Verprügeln nicht. Vom Auto prügeln schon
Schön, dass du versuchst zu das du aus einem Kommentar zietierst.
Darf ich dann auch mal zitieren:
Für die Frage, welches Mittel wie wirksam ist, um eine sofortige Beendigung des Angriffs und eine endültige Beseitigung der Gefahr zu gewährleisten, kommt es auf die Stärke des Angriffs, die Gefährlichkeit des Angreifers und die zur Verfügung stehenden Abwehrmittel an.
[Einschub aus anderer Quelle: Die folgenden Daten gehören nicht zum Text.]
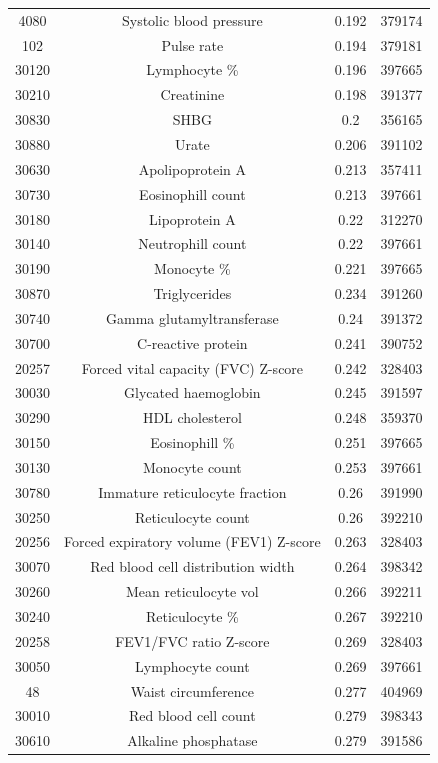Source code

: \begin{longtable}{|c|c|c|c|}
4080 & Systolic blood pressure & 0.192 & 379174 \\
102 & Pulse rate & 0.194 & 379181 \\
30120 &  Lymphocyte \% & 0.196 & 397665 \\
30210 &  Creatinine & 0.198 & 391377  \\
30830 &  SHBG & 0.2 & 356165 \\
30880 &  Urate & 0.206 & 391102 \\
30630 &  Apolipoprotein A & 0.213 & 357411 \\
30730 &  Eosinophill count & 0.213 & 397661 \\
30180 &  Lipoprotein A & 0.22 & 312270 \\
30140 &  Neutrophill count & 0.22 & 397661  \\
30190 &  Monocyte \% & 0.221 & 397665 \\
30870 &  Triglycerides & 0.234 & 391260 \\
30740 &  Gamma glutamyltransferase & 0.24 & 391372 \\
30700 &  C-reactive protein & 0.241 & 390752 \\
20257 & Forced vital capacity (FVC) Z-score & 0.242 & 328403 \\
30030 &  Glycated haemoglobin & 0.245 & 391597  \\
30290 &  HDL cholesterol & 0.248 & 359370 \\
30150 &  Eosinophill \% & 0.251 & 397665 \\
30130 &  Monocyte count & 0.253 & 397661 \\
30780 &  Immature reticulocyte fraction & 0.26 & 391990 \\
30250 &  Reticulocyte count & 0.26 & 392210 \\
20256 & Forced expiratory volume (FEV1) Z-score & 0.263 & 328403\\
30070 &  Red blood cell distribution width & 0.264 & 398342  \\
30260 &  Mean reticulocyte vol & 0.266 & 392211 \\
30240 &  Reticulocyte \% & 0.267 & 392210 \\
20258 & FEV1/FVC ratio Z-score & 0.269 & 328403\\
30050 &  Lymphocyte count & 0.269 & 397661 \\
48 & Waist circumference & 0.277 & 404969\\
30010 &  Red blood cell count & 0.279 & 398343 \\
30610 &  Alkaline phosphatase & 0.279 & 391586 \\

\end{longtable}
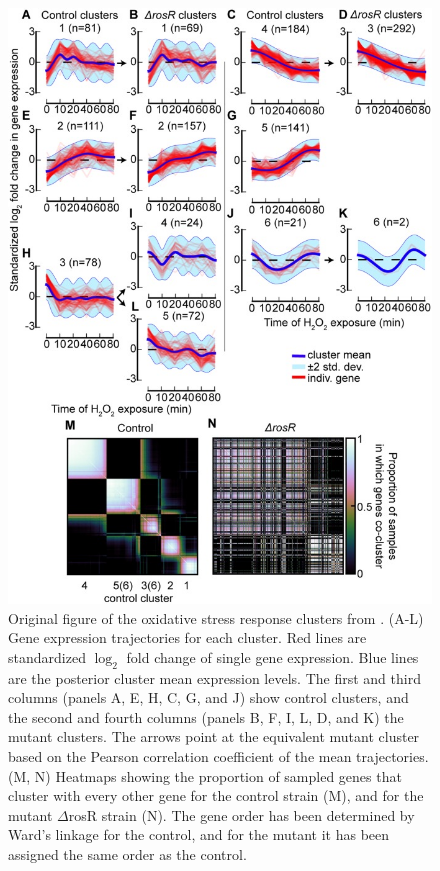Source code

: \begin{figure}[!ht]
    \centering
    \includegraphics[width=.65\textwidth]{../DPGP/papers/pcbi.1005896.g002.jpg}
    \caption[Oxidative stress response clusters from \citeauthor{mcdowellClusteringGeneExpression2018}]{Original figure of the oxidative stress response clusters from \citealp{mcdowellClusteringGeneExpression2018}. (A-L) Gene expression trajectories for each cluster. Red lines are standardized $\log_{2}$ fold change of single gene expression. Blue lines are the posterior cluster mean expression levels. The first and third columns (panels A, E, H, C, G, and J) show control clusters, and the second and fourth columns (panels B, F, I, L, D, and K) the mutant clusters. The arrows point at the equivalent mutant cluster based on the Pearson correlation coefficient of the mean trajectories. (M, N) Heatmaps showing the proportion of sampled genes that cluster with every other gene for the control strain (M), and for the mutant $\Delta$rosR strain (N). The gene order has been determined by Ward's linkage for the control, and for the mutant it has been assigned the same order as the control.}\label{img:paper}
\end{figure}

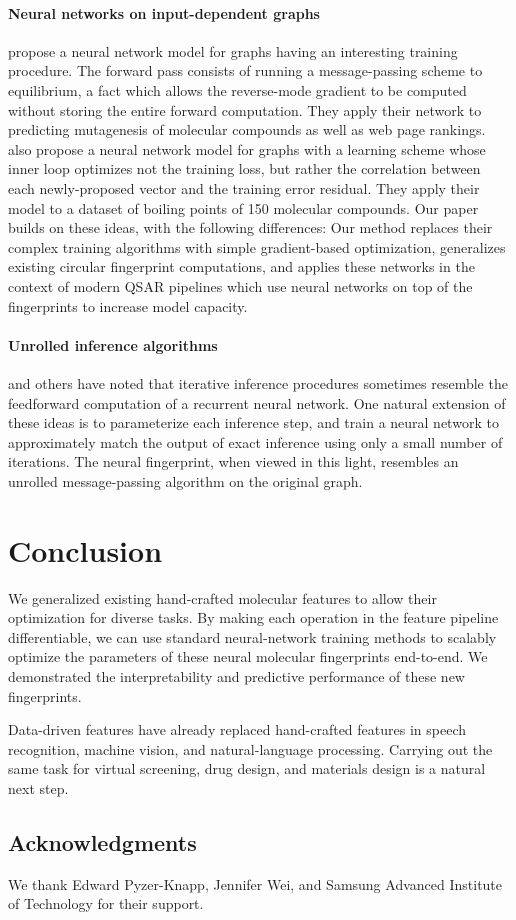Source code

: \documentclass{article}
\newcommand{\citet}{\cite}
\begin{document}
\paragraph{Neural networks on input-dependent graphs}
\cite{graphnn2009} propose a neural network model for graphs having an interesting training procedure.
The forward pass consists of running a message-passing scheme to equilibrium, a fact which allows the reverse-mode gradient to be computed without storing the entire forward computation.
They apply their network to predicting mutagenesis of molecular compounds as well as web page rankings.
\cite{micheli2009neural} also propose a neural network model for graphs with a learning scheme whose inner loop optimizes not the training loss, but rather the correlation between each newly-proposed vector and the training error residual.
They apply their model to a dataset of boiling points of 150 molecular compounds.
Our paper builds on these ideas, with the following differences:
Our method replaces their complex training algorithms with simple gradient-based optimization, generalizes existing circular fingerprint computations, and applies these networks in the context of modern QSAR pipelines which use neural networks on top of the fingerprints to increase model capacity.

\paragraph{Unrolled inference algorithms}
\citet{hershey2014deep} and others have noted that iterative inference procedures sometimes resemble the feedforward computation of a recurrent neural network.
One natural extension of these ideas is to parameterize each inference step, and train a neural network to approximately match the output of exact inference using only a small number of iterations.
The neural fingerprint, when viewed in this light, resembles an unrolled message-passing algorithm on the original graph.


\section{Conclusion}
We generalized existing hand-crafted molecular features to allow their optimization for diverse tasks.
By making each operation in the feature pipeline differentiable, we can use standard neural-network training methods to scalably optimize the parameters of these neural molecular fingerprints end-to-end.
We demonstrated the interpretability and predictive performance of these new fingerprints.

Data-driven features have already replaced hand-crafted features in speech recognition, machine vision, and natural-language processing.
Carrying out the same task for virtual screening, drug design, and materials design is a natural next step.

\subsection*{Acknowledgments}
We thank Edward Pyzer-Knapp, Jennifer Wei, and Samsung Advanced Institute of Technology for their support.



\end{document}
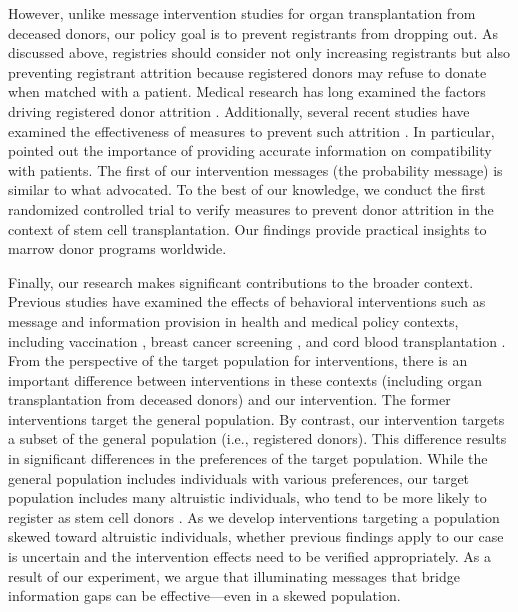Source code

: \documentclass[12pt, a4paper]{article}
\begin{document}
However, unlike message intervention studies for organ transplantation from deceased donors, our policy goal is to prevent registrants from dropping out. As discussed above, registries should consider not only increasing registrants but also preventing registrant attrition because registered donors may refuse to donate when matched with a patient. Medical research has long examined the factors driving registered donor attrition \citep{Switzer2003, Switzer2004, Balassa2019, Hamed2023}. Additionally, several recent studies have examined the effectiveness of measures to prevent such attrition \citep{Switzer2018, Haylock2024}. In particular, \citet{Switzer2018} pointed out the importance of providing accurate information on compatibility with patients. The first of our intervention messages (the probability message) is similar to what \citet{Switzer2018} advocated. To the best of our knowledge, we conduct the first randomized controlled trial to verify measures to prevent donor attrition in the context of stem cell transplantation. Our findings provide practical insights to marrow donor programs worldwide.

Finally, our research makes significant contributions to the broader context. Previous studies have examined the effects of behavioral interventions such as message and information provision in health and medical policy contexts, including vaccination \citep[for example,][]{Dai2021, Milkman2021}, breast cancer screening \citep{Bertoni2020}, and cord blood transplantation \citep{Grieco2018}. From the perspective of the target population for interventions, there is an important difference between interventions in these contexts (including organ transplantation from deceased donors) and our intervention. The former interventions target the general population. By contrast, our intervention targets a subset of the general population (i.e., registered donors). This difference results in significant differences in the preferences of the target population. While the general population includes individuals with various preferences, our target population includes many altruistic individuals, who tend to be more likely to register as stem cell donors \citep{Bergstrom2009, Ohtake2020}. As we develop interventions targeting a population skewed toward altruistic individuals, whether previous findings apply to our case is uncertain and the intervention effects need to be verified appropriately. As a result of our experiment, we argue that illuminating messages that bridge information gaps can be effective---even in a skewed population.
\end{document}
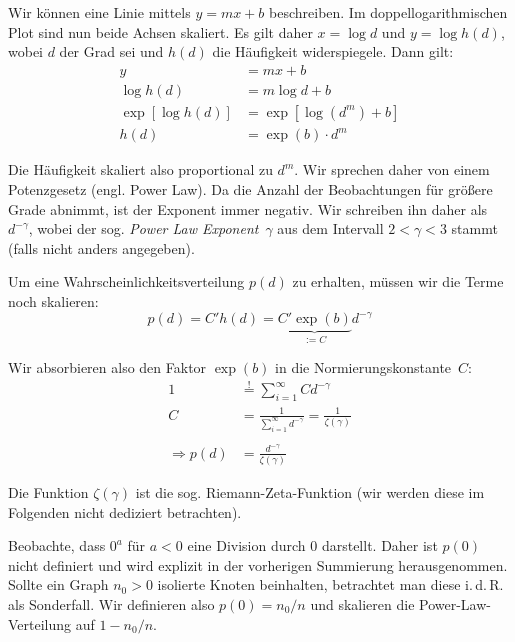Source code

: Wir können eine Linie mittels $y = mx + b$ beschreiben.
Im doppellogarithmischen Plot sind nun beide Achsen skaliert.
Es gilt daher $x = \log d$ und $y = \log h(d)$, wobei $d$ der Grad sei und $h(d)$ die Häufigkeit widerspiegele.
Dann gilt:
\begin{align}
    y               & = mx + b              \\
    \log h(d)       & = m\log d + b         \\
    \exp[\log h(d)] & = \exp[\log(d^m) + b] \\
    h(d)            & = \exp(b) \cdot d^m
\end{align}

Die Häufigkeit skaliert also proportional zu $d^m$.
Wir  sprechen daher von einem Potenzgesetz (engl. Power Law).
Da die Anzahl der Beobachtungen für größere Grade abnimmt, ist der Exponent immer negativ.
Wir schreiben ihn daher als $d^{-\gamma}$, wobei der sog. \emph{Power Law Exponent}~$\gamma$ aus dem Intervall $2 < \gamma < 3$ stammt (falls nicht anders angegeben).

Um eine Wahrscheinlichkeitsverteilung $p(d)$ zu erhalten, müssen wir die Terme noch skalieren:
\begin{equation}
    p(d) = C' h(d) = \underbrace{C'\exp(b)}_{:= C} d^{-\gamma}
\end{equation}

\noindent
Wir absorbieren also den Faktor $\exp(b)$ in die Normierungskonstante~$C$:
\begin{align}
    1                & \stackrel{!}{=} \sum_{i=1}^\infty C d^{-\gamma}                          \\
    C                & = \frac{1}{\sum_{i=1}^\infty d^{-\gamma}}      = \frac{1}{\zeta(\gamma)} \\
    \nonumber                                                                                   \\
    \Rightarrow p(d) & = \frac{d^{-\gamma}}{\zeta(\gamma)}
\end{align}

Die Funktion $\zeta(\gamma)$ ist die sog. Riemann-Zeta-Funktion (wir werden diese im Folgenden nicht dediziert betrachten).

Beobachte, dass $0^a$ für $a < 0$ eine Division durch $0$ darstellt.
Daher ist $p(0)$ nicht definiert und wird explizit in der vorherigen Summierung herausgenommen.
Sollte ein Graph $n_0>0$ isolierte Knoten beinhalten, betrachtet man diese i.\,d.\,R. als Sonderfall.
Wir definieren also $p(0) = n_0 / n$ und skalieren die Power-Law-Verteilung auf $1  - n_0 /n$.


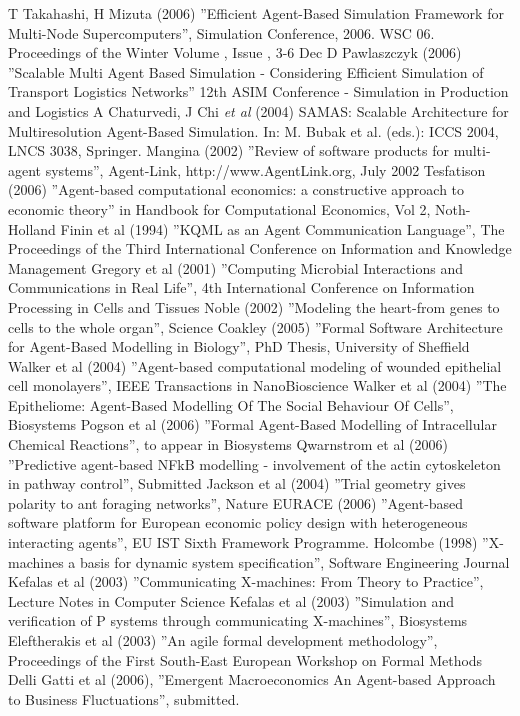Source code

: 
\begin{thebibliography}{99}
 T Takahashi, H Mizuta (2006) ''Efficient Agent-Based Simulation Framework for Multi-Node Supercomputers'', Simulation Conference, 2006. WSC 06. Proceedings of the Winter Volume , Issue , 3-6 Dec
 D Pawlaszczyk (2006) ''Scalable Multi Agent Based Simulation - Considering Efficient Simulation of Transport Logistics Networks'' 12th ASIM Conference - Simulation in Production and Logistics
  A Chaturvedi, J Chi \textsl{et al} (2004) SAMAS: Scalable Architecture for Multiresolution Agent-Based Simulation. In: M. Bubak et al. (eds.): ICCS 2004,
LNCS 3038, Springer.
 Mangina (2002) ''Review of software products for multi-agent systems'', Agent-Link, http://www.AgentLink.org, July 2002
 Tesfatison (2006) ''Agent-based computational economics: a constructive approach to economic theory'' in Handbook for Computational Economics, Vol 2, Noth-Holland
 Finin et al (1994) ''KQML as an Agent Communication Language'', The Proceedings of  the Third International Conference on Information and Knowledge Management
 Gregory et al (2001)  ''Computing Microbial Interactions and Communications in Real Life'', 4th International Conference on Information Processing in Cells and Tissues
 Noble (2002)  ''Modeling the heart-from genes to cells to the whole organ'', Science
 Coakley  (2005) ''Formal Software Architecture for Agent-Based Modelling in Biology'', PhD Thesis, University of Sheffield
 Walker et al (2004) ''Agent-based computational modeling of wounded epithelial cell monolayers'', IEEE Transactions in NanoBioscience
 Walker et al (2004) ''The Epitheliome: Agent-Based Modelling Of The Social Behaviour Of Cells'', Biosystems
 Pogson  et al (2006) ''Formal Agent-Based Modelling of Intracellular Chemical Reactions'', to appear in Biosystems
 Qwarnstrom et al (2006) ''Predictive agent-based NFkB modelling - involvement of the actin cytoskeleton in pathway control'', Submitted
 Jackson et al (2004) ''Trial geometry gives polarity to ant foraging networks'', Nature
 EURACE (2006)  ''Agent-based software platform for European economic policy design with heterogeneous interacting agents'', EU IST Sixth Framework Programme.
 Holcombe (1998) ''X-machines a basis for dynamic system specification'', Software Engineering Journal
 Kefalas et al (2003) ''Communicating X-machines: From Theory to Practice'', Lecture Notes in Computer Science
 Kefalas et al (2003) ''Simulation and verification of P systems through communicating X-machines'', Biosystems
 Eleftherakis et al (2003) ''An agile formal development methodology'', Proceedings of the First South-East European Workshop on Formal Methods
 Delli Gatti et al (2006), ''Emergent Macroeconomics An Agent-based Approach to Business Fluctuations'', submitted.
\end{thebibliography}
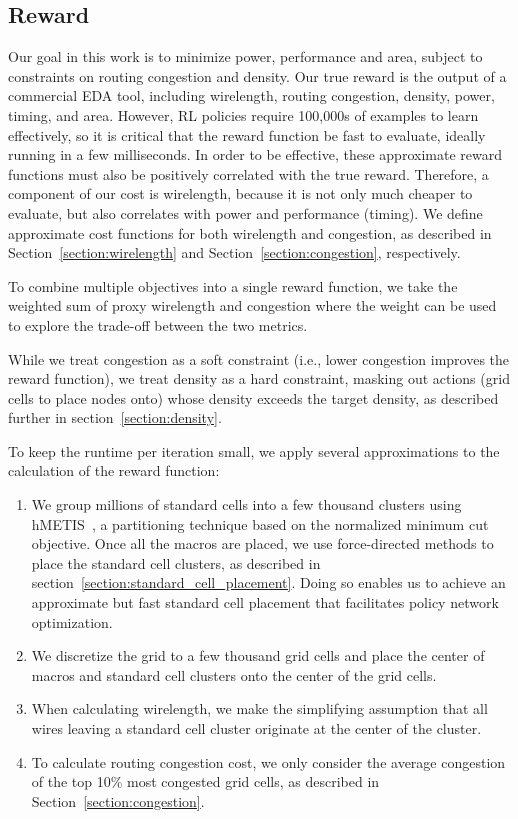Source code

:\documentclass{article}
\begin{document}
\subsection{Reward}\label{section:reward}
Our goal in this work is to minimize power, performance and area, subject to constraints on routing congestion and density. Our true reward is the output of a commercial EDA tool, including wirelength, routing congestion, density, power, timing, and area. However, RL policies require 100,000s of examples to learn effectively, so it is critical that the reward function be fast to evaluate, ideally running in a few milliseconds. In order to be effective, these approximate reward functions must also be positively correlated with the true reward. Therefore, a component of our cost is wirelength, because it is not only much cheaper to evaluate, but also correlates with power and performance (timing). We define approximate cost functions for both wirelength and congestion, as described in Section~\ref{section:wirelength} and Section~\ref{section:congestion}, respectively.

To combine multiple objectives into a single reward function, we take the weighted sum of proxy wirelength and congestion where the weight can be used to explore the trade-off between the two metrics.

While we treat congestion as a soft constraint (i.e., lower congestion improves the reward function), we treat density as a hard constraint, masking out actions (grid cells to place nodes onto) whose density exceeds the target density, as described further in section~\ref{section:density}.

To keep the runtime per iteration small, we apply several approximations to the calculation of the reward function: 

\begin{enumerate}
  \item We group millions of standard cells into a few thousand clusters using hMETIS~\cite{hmetis1998}, a partitioning technique based on the normalized minimum cut objective. Once all the macros are placed, we use force-directed methods to place the standard cell clusters, as described in section~\ref{section:standard_cell_placement}. Doing so enables us to achieve an approximate but fast standard cell placement that facilitates policy network optimization.
  \item We discretize the grid to a few thousand grid cells and place the center of macros and standard cell clusters onto the center of the grid cells.
  \item When calculating wirelength, we make the simplifying assumption that all wires leaving a standard cell cluster  originate at the center of the cluster.
  \item To calculate routing congestion cost, we only consider the average congestion of the top 10\% most congested grid cells, as described in Section~\ref{section:congestion}.
\end{enumerate}
\end{document}
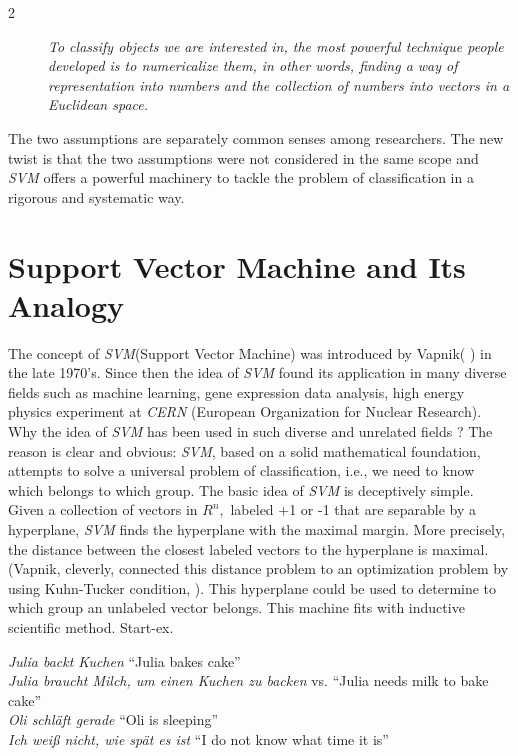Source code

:\documentclass{amsart}%
\theoremstyle{plain}
\numberwithin{equation}{section}
\begin{document}
\begin{description}
\item[2]  \emph{To classify objects we are interested in, the most powerful
technique people developed is to numericalize them, in other words, finding
a way of representation into numbers and the collection of numbers into
vectors in a Euclidean space.}
\end{description}

The two assumptions are separately common senses among researchers. The new
twist is that the two assumptions were not considered in the same scope and 
\emph{SVM} offers a powerful machinery to tackle the problem of
classification in a rigorous and systematic way.

\section{Support Vector Machine and Its Analogy}

The concept of \emph{SVM}(Support Vector Machine) was introduced by Vapnik(%
\cite{Va}) in the late 1970's. Since then the idea of \emph{SVM} found its
application in many diverse fields such as machine learning, gene expression
data analysis, high energy physics experiment at \emph{CERN} (European
Organization for Nuclear Research). Why the idea of \emph{SVM} has
been used in such diverse and unrelated fields ? The reason is clear and obvious: \emph{%
SVM}, based on a solid mathematical foundation, attempts to solve a
universal problem of classification, i.e., we need to know which belongs to
which group. The basic idea of \emph{SVM} is deceptively simple. Given a
collection of vectors in $R^n,$ labeled +1 or -1 that are separable by a
hyperplane, \emph{SVM} finds the hyperplane with the maximal margin. More
precisely, the distance between the closest labeled vectors to the
hyperplane is maximal.(Vapnik, cleverly, connected this distance problem to
an optimization problem by using Kuhn-Tucker condition, \cite{Si}). This
hyperplane could be used to determine to which group an unlabeled vector belongs. This machine fits with inductive scientific method.   Start-ex. %



\ea
\ex \textit{Julia backt Kuchen}
 ``Julia bakes cake'' \label{bsp1}\\
\ex \textit{Julia braucht Milch, um einen Kuchen zu backen} vs. \textit{}
 ``Julia needs milk to bake cake'' \label{bsp2}\\
\ex \textit{Oli schl\"aft gerade}
 ``Oli is sleeping'' \label{bsp3}\\
\ex \textit{Ich weiß nicht, wie sp\"at es ist} ``I do not know what time it is'' \label{bsp4}\\
\z
\end{document}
Bestehen Unsicherheiten über die Wirksamkeit einzelner Gegenwehrmaßnahmen, muss sich der Angegriffene nicht auf das Risiko einer nur unzureichenden Abwehrhandlung und de Eintritts eines mehr als belanglosen Schadens an seinen Rechtsgütern einlassen. Da das ursprüngliche Aggressionspotential vom Angreifer ausgeht, sind Rspr. und Lit. bei den Anforderungen an die Erforderlichkeit der Abwehr insgesamt rechts großzügig.
(mwN: Wessels/Beulke, Strafrecht AT, Rn 355.)
Eine Güterabwägung kennt das Notwehrrecht nicht. Erforderlichkeit bedeutet in diesem Zusammenhang heißt daher nur, dass das Abwehrmittel geeignet sein muss, den Angriff sofort und endgültig zu beenden und gleichzeitig nach Möglichkeit das mildeste sein muss. Aber wie gesagt entscheident ist, dass der Angriff abgewehrt werden muss.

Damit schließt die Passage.